On the other hand, Penn officials maintain that adjacent public spaces, such as city streets and sidewalks, or properties the university owns but leases to businesses, are deemed off-campus for the purposes of the annual report of crimes that colleges and universities are required to compile by federal law.
Such properties are managed by University City Associates Inc., a Penn-controlled real estate holding company founded in 1963. Although UCA’s offices are in the campus administration building, and Penn’s treasurer, associate treasurer and associate vice president for finance are all officers of UCA, UCA properties are deemed off-campus, say Penn police.
Critics say Penn’s way of counting crimes is so narrow that it defies common sense and provides misleading information about student safety.
“I would think that anything within the boundaries of the campus would be considered on-campus. It looks like they’re just looking for a technical way out,” said Rep.
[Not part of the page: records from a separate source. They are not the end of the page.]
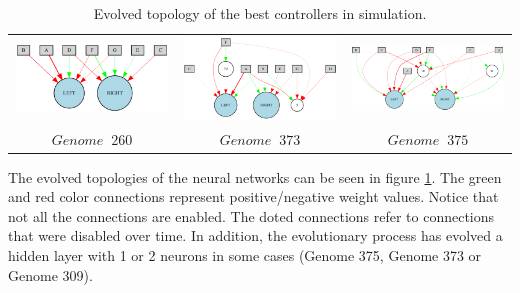 \begin{table}[h]
\begin{tabular}{ccc}
\includegraphics[scale=0.4]{include/images/sim_network_4.PNG} & \includegraphics[scale=0.4]{include/images/sim_network_5.PNG} & \includegraphics[scale=0.4]{include/images/sim_network_6.PNG} \\
$Genome \;  \; 260$  & $Genome \;  \; 373$  & $Genome \;  \; 375$  \\
\end{tabular}
\caption{Evolved topology of the best controllers in simulation.}
\label{fig:sim_network_topologies} %
\end{table}

The evolved topologies of the neural networks can be seen in figure \ref{fig:sim_network_topologies}. The green and red color connections represent positive/negative weight values. Notice that not all the connections are enabled. The doted connections refer to connections that were disabled over time. In addition, the evolutionary process has evolved a hidden layer with 1 or 2 neurons in some cases (Genome 375, Genome 373 or Genome 309).

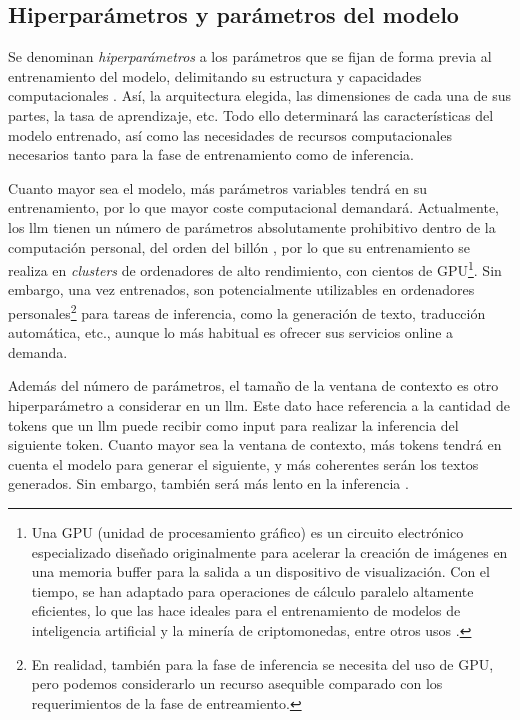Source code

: \subsection{Hiperparámetros y parámetros del modelo}
\label{sec:hiperparametros_ventana}


Se denominan \emph{hiperparámetros} a los parámetros que se fijan de forma previa al entrenamiento del modelo, delimitando su estructura y capacidades computacionales \citep{QueEsAjuste}. Así, la arquitectura elegida, las dimensiones de cada una de sus partes, la tasa de aprendizaje, etc. Todo ello determinará las características del modelo entrenado, así como las necesidades de recursos computacionales necesarios tanto para la fase de entrenamiento como de inferencia.

Cuanto mayor sea el modelo, más parámetros variables tendrá en su entrenamiento, por lo que mayor coste computacional demandará. Actualmente, los \gls{llm} tienen un número de parámetros absolutamente prohibitivo dentro de la computación personal, del orden del billón \citep{radfordLanguageModelsAre2019}, por lo que su entrenamiento se realiza en \emph{clusters} de ordenadores de alto rendimiento, con cientos de GPU\footnote{Una GPU (unidad de procesamiento gráfico) es un circuito electrónico especializado diseñado originalmente para acelerar la creación de imágenes en una memoria buffer para la salida a un dispositivo de visualización. Con el tiempo, se han adaptado para operaciones de cálculo paralelo altamente eficientes, lo que las hace ideales para el entrenamiento de modelos de inteligencia artificial y la minería de criptomonedas, entre otros usos \citep{GPUWikipedia}.}. Sin embargo, una vez entrenados, son potencialmente utilizables en ordenadores personales\footnote{En realidad, también para la fase de inferencia se necesita del uso de GPU, pero podemos considerarlo un recurso asequible comparado con los requerimientos de la fase de entreamiento.} para tareas de inferencia, como la generación de texto, traducción automática, etc., aunque lo más habitual es ofrecer sus servicios online a demanda.

Además del número de parámetros, el tamaño de la ventana de contexto es otro hiperparámetro a considerar en un \gls{llm}. Este dato hace referencia a la cantidad de {tokens} que un \gls{llm} puede recibir como input para realizar la inferencia del siguiente {token}. Cuanto mayor sea la ventana de contexto, más tokens tendrá en cuenta el modelo para generar el siguiente, y más coherentes serán los textos generados. Sin embargo, también será más lento en la inferencia \citep{gonzaloAsomandonosVentanaContextual2023}.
Howard P. McKeon, R-Calif., co-sponsor of a recent U.S. House resolution that urged the U.S. Department of Education to step up its monitoring of the way universities report crime.
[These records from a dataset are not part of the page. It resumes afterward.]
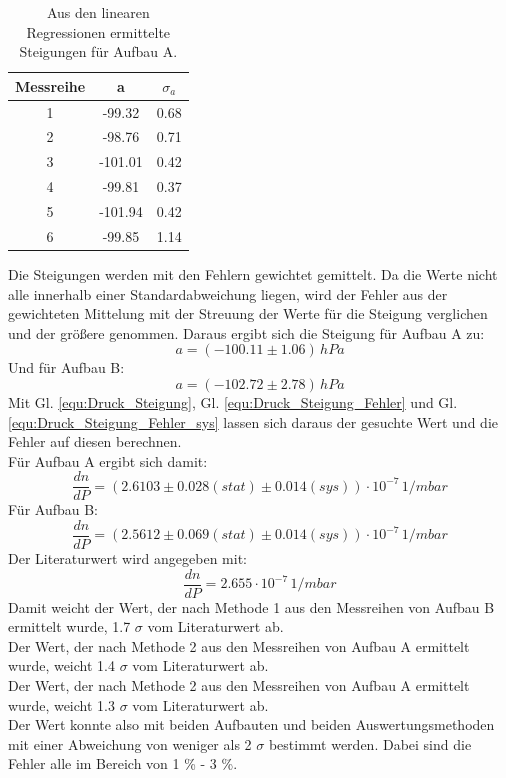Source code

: \documentclass[12pt,a4paper]{article}
\begin{document}
\begin{table}
\begin{center}
\begin{tabular}{|c|c|c|}
\hline 
Messreihe & a & $\sigma _a$ \\ 
\hline 
1 & -99.32 & 0.68 \\ 
\hline 
2 & -98.76 & 0.71 \\ 
\hline 
3 & -101.01 & 0.42 \\ 
\hline 
4 & -99.81 & 0.37 \\ 
\hline 
5 & -101.94 & 0.42 \\ 
\hline 
6 & -99.85 & 1.14 \\  
\hline 
\end{tabular} 
\caption{Aus den linearen Regressionen ermittelte Steigungen für Aufbau A.}
\label{tab:Druck_Steigungen_A}
\end{center}
\end{table}

Die Steigungen werden mit den Fehlern gewichtet gemittelt. Da die Werte nicht alle innerhalb einer Standardabweichung liegen, wird der Fehler aus der gewichteten Mittelung mit der Streuung der Werte für die Steigung verglichen und der größere genommen. Daraus ergibt sich die Steigung für Aufbau A zu:
\begin{equation*}
a = (-100.11 \pm 1.06) \, \si{hPa}
\end{equation*}
Und für Aufbau B:
\begin{equation*}
a = (-102.72 \pm 2.78) \, \si{hPa}
\end{equation*}
Mit Gl. \ref{equ:Druck_Steigung}, Gl. \ref{equ:Druck_Steigung_Fehler} und Gl. \ref{equ:Druck_Steigung_Fehler_sys} lassen sich daraus der gesuchte Wert und die Fehler auf diesen berechnen. \\
Für Aufbau A ergibt sich damit:
\begin{equation*}
\dfrac{dn}{dP} = (2.6103 \pm 0.028 (stat) \pm 0.014 (sys)) \cdot 10^{-7} \, \si{1/mbar}  
\end{equation*}
Für Aufbau B:
\begin{equation*}
\dfrac{dn}{dP} = (2.5612 \pm 0.069 (stat) \pm 0.014 (sys)) \cdot 10^{-7} \, \si{1/mbar}
\end{equation*}
Der Literaturwert wird angegeben mit:
\begin{equation*}
\dfrac{dn}{dP} = 2.655 \cdot 10^{-7} \, \si{1/mbar}
\end{equation*}
Damit weicht der Wert, der nach Methode 1 aus den Messreihen von Aufbau B ermittelt wurde, 1.7 $\sigma$ vom Literaturwert ab.\\
Der Wert, der nach Methode 2 aus den Messreihen von Aufbau A ermittelt wurde, weicht 1.4 $\sigma$ vom Literaturwert ab.\\
Der Wert, der nach Methode 2 aus den Messreihen von Aufbau A ermittelt wurde, weicht 1.3 $\sigma$ vom Literaturwert ab.\\
Der Wert konnte also mit beiden Aufbauten und beiden Auswertungsmethoden mit einer Abweichung von weniger als 2 $\sigma$ bestimmt werden. Dabei sind die Fehler alle im Bereich von 1 \% - 3 \%.
\end{document}
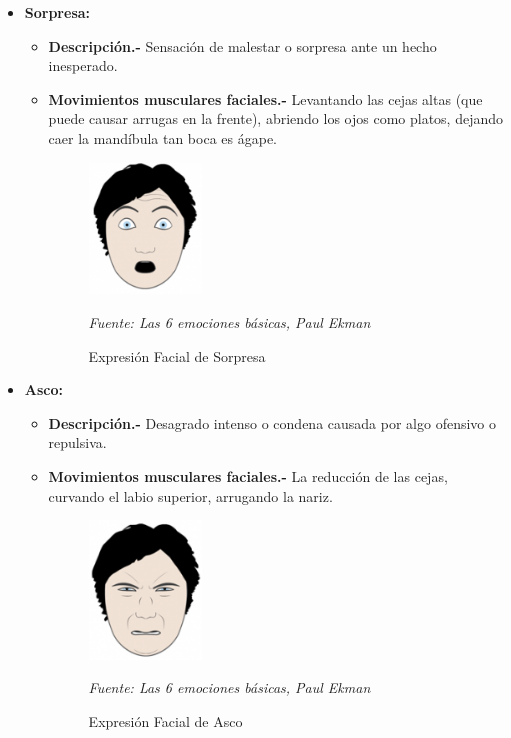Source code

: \begin{itemize}
\item {\textbf{Sorpresa:} 
\begin{itemize}
\item \textbf{Descripción.-} Sensación de malestar o sorpresa ante un hecho inesperado.
\item { \textbf{Movimientos musculares faciales.-} Levantando las cejas altas (que puede causar arrugas en la frente), abriendo los ojos como platos, dejando caer la mandíbula tan boca es ágape.

\begin{figure}[H]
		\centering
		\includegraphics[width=30mm]{./Imagenes/sorpresa.png}
		\caption{Expresión Facial de Sorpresa}
		\vspace{0.15cm}
		\textit{Fuente: Las 6 emociones básicas, Paul Ekman}
		\label{fig:sorpresa}
\end{figure}}
\end{itemize}}


\item {\textbf{Asco:} 
\begin{itemize}
\item \textbf{Descripción.-} Desagrado intenso o condena causada por algo ofensivo o repulsiva.
\item { \textbf{Movimientos musculares faciales.-} La reducción de las cejas, curvando el labio superior, arrugando la nariz.

\begin{figure}[H]
		\centering
		\includegraphics[width=30mm]{./Imagenes/asco.png}
		\caption{Expresión Facial de Asco}
		\vspace{0.15cm}
		\textit{Fuente: Las 6 emociones básicas, Paul Ekman}
		\label{fig:asco}
\end{figure}}
\end{itemize}}




\end{itemize}
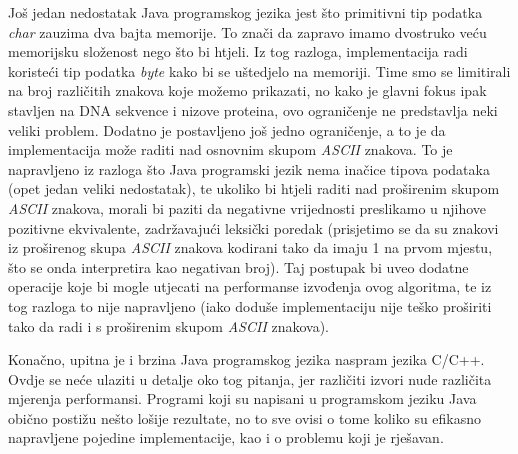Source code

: Još jedan nedostatak Java programskog jezika jest što primitivni tip podatka \textit{char} zauzima dva bajta memorije. To znači da zapravo imamo dvostruko veću memorijsku složenost nego što bi htjeli. Iz tog razloga, implementacija radi koristeći tip podatka \textit{byte} kako bi se uštedjelo na memoriji. Time smo se limitirali na broj različitih znakova koje možemo prikazati, no kako je glavni fokus ipak stavljen na DNA sekvence i nizove proteina, ovo ograničenje ne predstavlja neki veliki problem. Dodatno je postavljeno još jedno ograničenje, a to je da implementacija može raditi nad osnovnim skupom \textit{ASCII} znakova. To je napravljeno iz razloga što Java programski jezik nema  inačice tipova podataka (opet jedan veliki nedostatak), te ukoliko bi htjeli raditi nad proširenim skupom \textit{ASCII} znakova, morali bi paziti da negativne vrijednosti preslikamo u njihove pozitivne ekvivalente, zadržavajući leksički poredak (prisjetimo se da su znakovi iz proširenog skupa \textit{ASCII} znakova kodirani tako da imaju 1 na prvom mjestu, što se onda interpretira kao negativan broj). Taj postupak bi uveo dodatne operacije koje bi mogle utjecati na performanse izvođenja ovog algoritma, te iz tog razloga to nije napravljeno (iako doduše implementaciju nije teško proširiti tako da radi i s proširenim skupom \textit{ASCII} znakova). 

Konačno, upitna je i brzina Java programskog jezika naspram jezika C/C++. Ovdje se neće ulaziti u detalje oko tog pitanja, jer različiti izvori nude različita mjerenja performansi. Programi koji su napisani u programskom jeziku Java obično postižu nešto lošije rezultate, no to sve ovisi o tome koliko su efikasno napravljene pojedine implementacije, kao i o problemu koji je rješavan. 



\nocite{fm3}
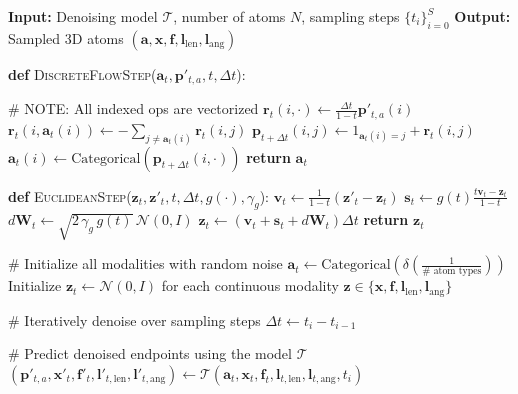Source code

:\documentclass{article}
\theoremstyle{plain}
\theoremstyle{definition}
\theoremstyle{remark}
\begin{document}
\begin{algorithm}[tb]
\scriptsize
\caption{Pseudocode for multimodal sampling}
\label{algorithm:multimodal_sampling}
\begin{algorithmic}[1]
  \STATE \textbf{Input:} Denoising model $\mathcal{T}$, number of atoms $N$, sampling steps $\{t_i\}_{i=0}^S$
  \STATE \textbf{Output:} Sampled 3D atoms $(\mathbf{a}, \mathbf{x}, \mathbf{f}, \mathbf{l}_\text{len}, \mathbf{l}_\text{ang})$
  \vspace{0.1in}

  \STATE \textbf{def} \textsc{DiscreteFlowStep}($\mathbf{a}_t, \mathbf{p}'_{t, a}, t, \Delta t$):
    \item[] \quad \textcolor{commentcolor}{\# NOTE: All indexed ops are vectorized}
    \STATE \quad $\mathbf{r}_t(i, \cdot) \gets \frac{\Delta t}{1-t} \mathbf{p}'_{t, a}(i)$ \citep{campbell24dfm}
    \STATE \quad $\mathbf{r}_t(i, \mathbf{a}_t(i)) \gets -\sum_{j \neq \mathbf{a}_t(i)} \mathbf{r}_t(i, j)$
    \STATE \quad $\mathbf{p}_{t+\Delta t}(i, j) \gets 1_{\mathbf{a}_t(i)=j} + \mathbf{r}_t(i,j)$
    \STATE \quad $\mathbf{a}_t(i) \gets \text{Categorical}(\mathbf{p}_{t+\Delta t}(i, \cdot))$
    \STATE \quad \textbf{return} $\mathbf{a}_t$
  \vspace{0.1in}

  \STATE \textbf{def} \textsc{EuclideanStep}($\mathbf{z}_t, \mathbf{z}'_t, t, \Delta t, g(\cdot), \gamma_g$):
    \STATE \quad $\mathbf{v}_t \gets \frac{1}{1-t}(\mathbf{z}'_t - \mathbf{z}_t)$ \citep{geffner2025proteina}
    \STATE \quad $\mathbf{s}_t \gets g(t)\frac{t \mathbf{v}_t - \mathbf{z}_t}{1-t}$
    \STATE \quad $d\mathbf{W}_t \gets \sqrt{2\,\gamma_g\,g(t)}\,\mathcal{N}(0, I)$
    \STATE \quad $\mathbf{z}_t \gets (\mathbf{v}_t + \mathbf{s}_t + d\mathbf{W}_t)\Delta t$
    \STATE \quad \textbf{return} $\mathbf{z}_t$
  \vspace{0.1in}

  \item[] \textcolor{commentcolor}{\# Initialize all modalities with random noise}
  \STATE $\mathbf{a}_t \gets \text{Categorical}(\delta(\frac{1}{\# \text{ atom types}}))$
  \STATE Initialize $\mathbf{z}_t \gets \mathcal{N}(0, I)$ for each continuous modality $\mathbf{z} \in \{\mathbf{x}, \mathbf{f}, \mathbf{l}_\text{len}, \mathbf{l}_\text{ang}\}$
  
  \item[] \textcolor{commentcolor}{\# Iteratively denoise over sampling steps}
    \STATE \quad $\Delta t \gets t_i - t_{i-1}$
    \item[] \quad \textcolor{commentcolor}{\# Predict denoised endpoints using the model $\mathcal{T}$}
    \STATE \quad $(\mathbf{p}'_{t, a}, \mathbf{x}'_t, \mathbf{f}'_t, \mathbf{l}'_{t, \text{len}}, \mathbf{l}'_{t, \text{ang}}) \gets \mathcal{T}(\mathbf{a}_t, \mathbf{x}_t, \mathbf{f}_t, \mathbf{l}_{t, \text{len}}, \mathbf{l}_{t, \text{ang}}, t_i)$
    

\end{algorithmic}
\end{algorithm}
\end{document}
Penn says that student safety is its highest priority and that it follows both the letter and spirit of the law, counting crimes the way many other schools do.
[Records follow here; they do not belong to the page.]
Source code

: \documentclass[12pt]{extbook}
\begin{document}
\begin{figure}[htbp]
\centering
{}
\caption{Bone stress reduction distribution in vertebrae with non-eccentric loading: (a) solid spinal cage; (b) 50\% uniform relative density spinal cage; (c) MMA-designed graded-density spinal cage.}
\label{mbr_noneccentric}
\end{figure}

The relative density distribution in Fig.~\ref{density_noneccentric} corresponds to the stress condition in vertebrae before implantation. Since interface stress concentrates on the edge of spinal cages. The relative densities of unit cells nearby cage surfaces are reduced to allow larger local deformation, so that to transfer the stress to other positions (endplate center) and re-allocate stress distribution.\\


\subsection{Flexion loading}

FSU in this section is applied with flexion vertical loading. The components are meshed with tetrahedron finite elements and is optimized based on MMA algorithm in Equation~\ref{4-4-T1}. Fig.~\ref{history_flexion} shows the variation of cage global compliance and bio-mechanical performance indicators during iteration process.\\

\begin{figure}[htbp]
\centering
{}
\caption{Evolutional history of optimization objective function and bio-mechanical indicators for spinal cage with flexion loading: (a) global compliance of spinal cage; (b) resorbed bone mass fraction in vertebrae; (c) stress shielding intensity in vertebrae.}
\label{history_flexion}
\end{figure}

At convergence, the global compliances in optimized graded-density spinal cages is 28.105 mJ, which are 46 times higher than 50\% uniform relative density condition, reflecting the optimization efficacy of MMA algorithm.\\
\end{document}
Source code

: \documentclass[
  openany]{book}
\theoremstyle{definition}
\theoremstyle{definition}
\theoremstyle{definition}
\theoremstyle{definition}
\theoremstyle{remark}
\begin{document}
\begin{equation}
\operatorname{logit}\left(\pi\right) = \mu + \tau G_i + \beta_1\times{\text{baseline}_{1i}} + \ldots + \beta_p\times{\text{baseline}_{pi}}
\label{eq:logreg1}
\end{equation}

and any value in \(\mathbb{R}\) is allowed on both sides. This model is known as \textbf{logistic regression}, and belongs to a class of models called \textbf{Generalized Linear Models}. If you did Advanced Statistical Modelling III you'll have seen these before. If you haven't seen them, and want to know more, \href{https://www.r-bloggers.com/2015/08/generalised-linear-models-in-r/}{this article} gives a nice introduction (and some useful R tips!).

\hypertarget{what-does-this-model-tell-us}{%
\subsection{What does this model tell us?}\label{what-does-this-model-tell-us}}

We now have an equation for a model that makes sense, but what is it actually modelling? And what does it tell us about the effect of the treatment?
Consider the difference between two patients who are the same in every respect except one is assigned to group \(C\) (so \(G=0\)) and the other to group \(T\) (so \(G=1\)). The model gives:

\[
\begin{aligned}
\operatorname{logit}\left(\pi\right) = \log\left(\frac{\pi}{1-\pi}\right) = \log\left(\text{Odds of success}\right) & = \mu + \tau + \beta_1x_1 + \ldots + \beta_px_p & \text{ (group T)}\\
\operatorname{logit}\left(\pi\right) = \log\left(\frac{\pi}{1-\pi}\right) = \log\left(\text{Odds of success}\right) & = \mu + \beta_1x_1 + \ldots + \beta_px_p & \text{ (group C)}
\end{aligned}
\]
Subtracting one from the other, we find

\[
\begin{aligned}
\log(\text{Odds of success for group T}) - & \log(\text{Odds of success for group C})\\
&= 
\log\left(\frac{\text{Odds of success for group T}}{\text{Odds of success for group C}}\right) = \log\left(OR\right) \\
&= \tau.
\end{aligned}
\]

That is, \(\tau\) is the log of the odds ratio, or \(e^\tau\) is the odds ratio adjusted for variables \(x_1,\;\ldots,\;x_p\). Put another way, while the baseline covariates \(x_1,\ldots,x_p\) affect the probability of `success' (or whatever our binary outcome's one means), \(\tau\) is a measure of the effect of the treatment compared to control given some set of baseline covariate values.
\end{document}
Although Penn police respond to all emergency calls in their jurisdiction, the coding of crimes is “done behind the scenes, much like any police department. Incident locations are all looked at and evaluated,” said Joseph Weaver, the Penn police lieutenant whose three-member unit does the coding.
Even inside the department, it’s a controversial call.
“That’s always been a big issue amongst patrol officers. Something that occurs on the sidewalk can be classified as off-campus. That really doesn’t make sense to us,” said a Penn police officer who asked not to be named.
Merchants in West Philadelphia say Penn police often are the first to respond to incidents in the jurisdiction they share with the city’s 18th Police District. When Penn responds or receives information about a crime that the city has handled, the incident is logged in the campus police blotter, which is open to the public and available for publication in campus media, Penn police officials said.
When they label crimes “OC” as they did with more than 90 percent of the 1995 robberies in their patrol area, those crimes go uncounted in the annual survey the federal government has required since the passage of the 1990 Student Right-to-Know and Crime Awareness and Campus Security Act. The law, which took effect in 1992, was designed to cure underreporting of campus crimes by image-sensitive schools.
The law requires that the survey include murders, sex offenses, robberies, aggravated assaults, burglaries and motor-vehicle thefts and be released on request to all students, employees, prospective students and prospective employees. Penn officials say the university scrupulously complies by sending the statistics out with admissions applications.
While parents and students don’t generally rely on crime data alone to choose a college, the statistics are a growing part of the equation.
In a world that can seem dangerous everywhere, “the degree that you consider something like that definitely has to be higher than it used to be,” said Jeffrey Waranch, a 1967 Penn graduate living in Baltimore. Waranch’s daughter Rebecca is a senior at Penn.
“I would be concerned no matter where she was. But she’s in the heart of a big city. And I’ve gotten the impression that things are much more dangerous than they used to be,” Waranch said.